Range to reproduce from the entries below: the line with "#### Begriffee", the line with "einer MySQL-Datenbank läuft.|", and every line in between. Give them exactly and give nothing else.

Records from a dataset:

────────────────────────────────────────

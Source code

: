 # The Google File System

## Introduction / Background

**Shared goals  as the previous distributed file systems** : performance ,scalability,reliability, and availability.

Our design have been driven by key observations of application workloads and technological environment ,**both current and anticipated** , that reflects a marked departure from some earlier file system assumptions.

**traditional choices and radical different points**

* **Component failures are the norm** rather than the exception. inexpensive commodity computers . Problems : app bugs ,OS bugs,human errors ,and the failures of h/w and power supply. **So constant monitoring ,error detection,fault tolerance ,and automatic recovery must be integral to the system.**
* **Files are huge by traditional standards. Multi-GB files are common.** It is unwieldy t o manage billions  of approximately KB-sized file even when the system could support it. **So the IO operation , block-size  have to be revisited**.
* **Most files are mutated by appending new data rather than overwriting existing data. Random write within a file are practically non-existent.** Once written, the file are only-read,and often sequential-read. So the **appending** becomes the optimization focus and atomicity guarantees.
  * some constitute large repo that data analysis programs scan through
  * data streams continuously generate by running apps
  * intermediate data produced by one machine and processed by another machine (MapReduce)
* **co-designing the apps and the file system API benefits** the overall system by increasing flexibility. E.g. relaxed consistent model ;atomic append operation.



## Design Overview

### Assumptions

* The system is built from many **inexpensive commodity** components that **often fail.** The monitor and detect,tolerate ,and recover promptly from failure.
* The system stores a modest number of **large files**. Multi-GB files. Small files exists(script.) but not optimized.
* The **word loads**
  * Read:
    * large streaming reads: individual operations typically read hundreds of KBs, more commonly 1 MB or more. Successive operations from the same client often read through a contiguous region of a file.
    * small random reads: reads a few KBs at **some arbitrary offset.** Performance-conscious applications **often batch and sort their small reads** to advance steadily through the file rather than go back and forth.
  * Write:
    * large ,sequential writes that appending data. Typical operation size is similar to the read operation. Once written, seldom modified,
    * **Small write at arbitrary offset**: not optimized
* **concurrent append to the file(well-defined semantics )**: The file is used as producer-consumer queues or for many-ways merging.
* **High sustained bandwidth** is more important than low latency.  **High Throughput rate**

────────────────────────────────────────

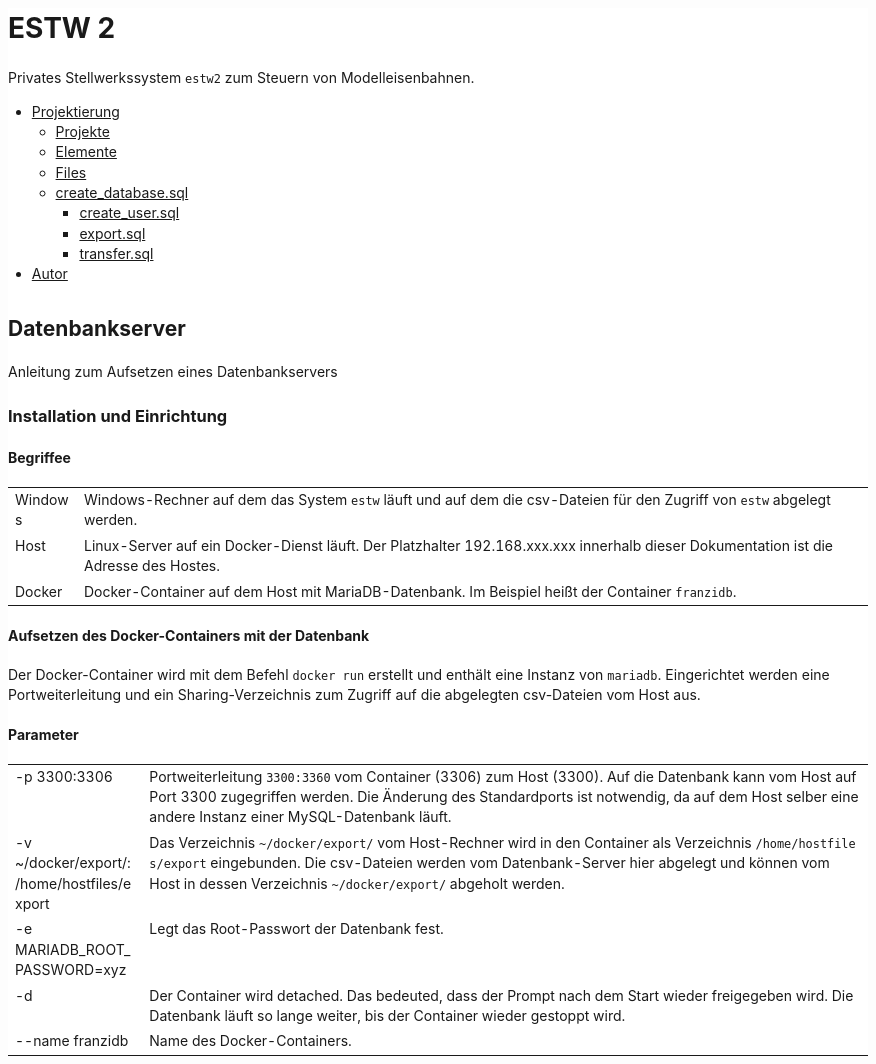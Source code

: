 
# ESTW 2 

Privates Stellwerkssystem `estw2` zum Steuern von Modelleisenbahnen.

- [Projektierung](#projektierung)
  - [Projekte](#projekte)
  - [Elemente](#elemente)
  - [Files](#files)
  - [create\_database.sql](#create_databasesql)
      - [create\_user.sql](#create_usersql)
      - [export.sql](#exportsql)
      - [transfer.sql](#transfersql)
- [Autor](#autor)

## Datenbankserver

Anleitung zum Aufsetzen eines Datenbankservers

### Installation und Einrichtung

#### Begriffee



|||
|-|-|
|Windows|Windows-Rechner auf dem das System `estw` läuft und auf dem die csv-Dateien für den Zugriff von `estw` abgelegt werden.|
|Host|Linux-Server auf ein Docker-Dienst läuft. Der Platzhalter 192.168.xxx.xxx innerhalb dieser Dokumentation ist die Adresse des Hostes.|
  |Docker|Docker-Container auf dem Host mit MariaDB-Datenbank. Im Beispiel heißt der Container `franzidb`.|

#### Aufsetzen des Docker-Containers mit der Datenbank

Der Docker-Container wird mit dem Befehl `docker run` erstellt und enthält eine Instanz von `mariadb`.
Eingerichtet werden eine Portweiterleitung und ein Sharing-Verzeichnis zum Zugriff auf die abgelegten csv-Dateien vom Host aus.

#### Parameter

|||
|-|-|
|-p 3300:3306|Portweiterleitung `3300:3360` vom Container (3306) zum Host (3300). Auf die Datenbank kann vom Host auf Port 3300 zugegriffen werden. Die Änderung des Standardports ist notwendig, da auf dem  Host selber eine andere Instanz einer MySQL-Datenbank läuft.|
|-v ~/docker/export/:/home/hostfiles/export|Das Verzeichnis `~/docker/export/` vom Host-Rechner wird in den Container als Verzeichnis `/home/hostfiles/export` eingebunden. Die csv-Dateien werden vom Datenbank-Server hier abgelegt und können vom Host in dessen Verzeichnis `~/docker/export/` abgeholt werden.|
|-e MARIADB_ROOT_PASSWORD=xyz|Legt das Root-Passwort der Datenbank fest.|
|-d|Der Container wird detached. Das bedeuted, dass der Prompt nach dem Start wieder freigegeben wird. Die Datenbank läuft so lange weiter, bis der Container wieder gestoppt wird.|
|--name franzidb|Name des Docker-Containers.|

────────────────────────────────────────

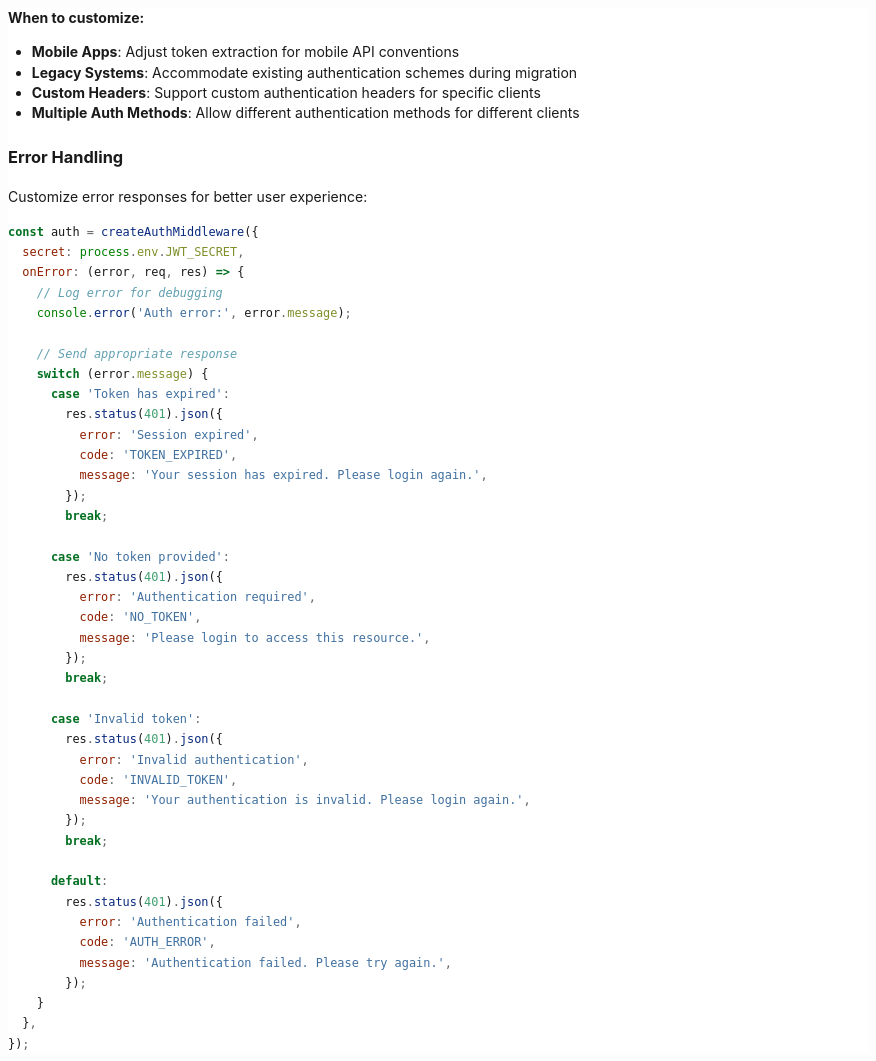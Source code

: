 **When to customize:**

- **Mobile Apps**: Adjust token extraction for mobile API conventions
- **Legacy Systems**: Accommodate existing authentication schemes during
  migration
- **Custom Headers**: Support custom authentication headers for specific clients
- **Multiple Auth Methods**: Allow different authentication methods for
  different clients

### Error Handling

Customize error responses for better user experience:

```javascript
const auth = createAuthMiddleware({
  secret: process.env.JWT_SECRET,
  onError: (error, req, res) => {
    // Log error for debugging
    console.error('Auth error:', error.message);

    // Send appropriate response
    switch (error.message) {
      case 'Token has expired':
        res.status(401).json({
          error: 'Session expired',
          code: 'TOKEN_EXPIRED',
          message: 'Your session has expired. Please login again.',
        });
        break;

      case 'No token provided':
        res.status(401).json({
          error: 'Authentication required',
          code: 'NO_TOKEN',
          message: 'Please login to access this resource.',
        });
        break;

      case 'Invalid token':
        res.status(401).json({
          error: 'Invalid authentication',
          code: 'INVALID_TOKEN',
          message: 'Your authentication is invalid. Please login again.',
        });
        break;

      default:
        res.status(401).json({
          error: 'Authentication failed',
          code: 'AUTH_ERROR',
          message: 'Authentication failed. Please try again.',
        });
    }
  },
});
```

────────────────────────────────────────

- **WRITTEN RESPONSE**:
#### Begriffee



|||
|-|-|
|Windows|Windows-Rechner auf dem das System `estw` läuft und auf dem die csv-Dateien für den Zugriff von `estw` abgelegt werden.|
|Host|Linux-Server auf ein Docker-Dienst läuft. Der Platzhalter 192.168.xxx.xxx innerhalb dieser Dokumentation ist die Adresse des Hostes.|
  |Docker|Docker-Container auf dem Host mit MariaDB-Datenbank. Im Beispiel heißt der Container `franzidb`.|

#### Aufsetzen des Docker-Containers mit der Datenbank

Der Docker-Container wird mit dem Befehl `docker run` erstellt und enthält eine Instanz von `mariadb`.
Eingerichtet werden eine Portweiterleitung und ein Sharing-Verzeichnis zum Zugriff auf die abgelegten csv-Dateien vom Host aus.

#### Parameter

|||
|-|-|
|-p 3300:3306|Portweiterleitung `3300:3360` vom Container (3306) zum Host (3300). Auf die Datenbank kann vom Host auf Port 3300 zugegriffen werden. Die Änderung des Standardports ist notwendig, da auf dem  Host selber eine andere Instanz einer MySQL-Datenbank läuft.|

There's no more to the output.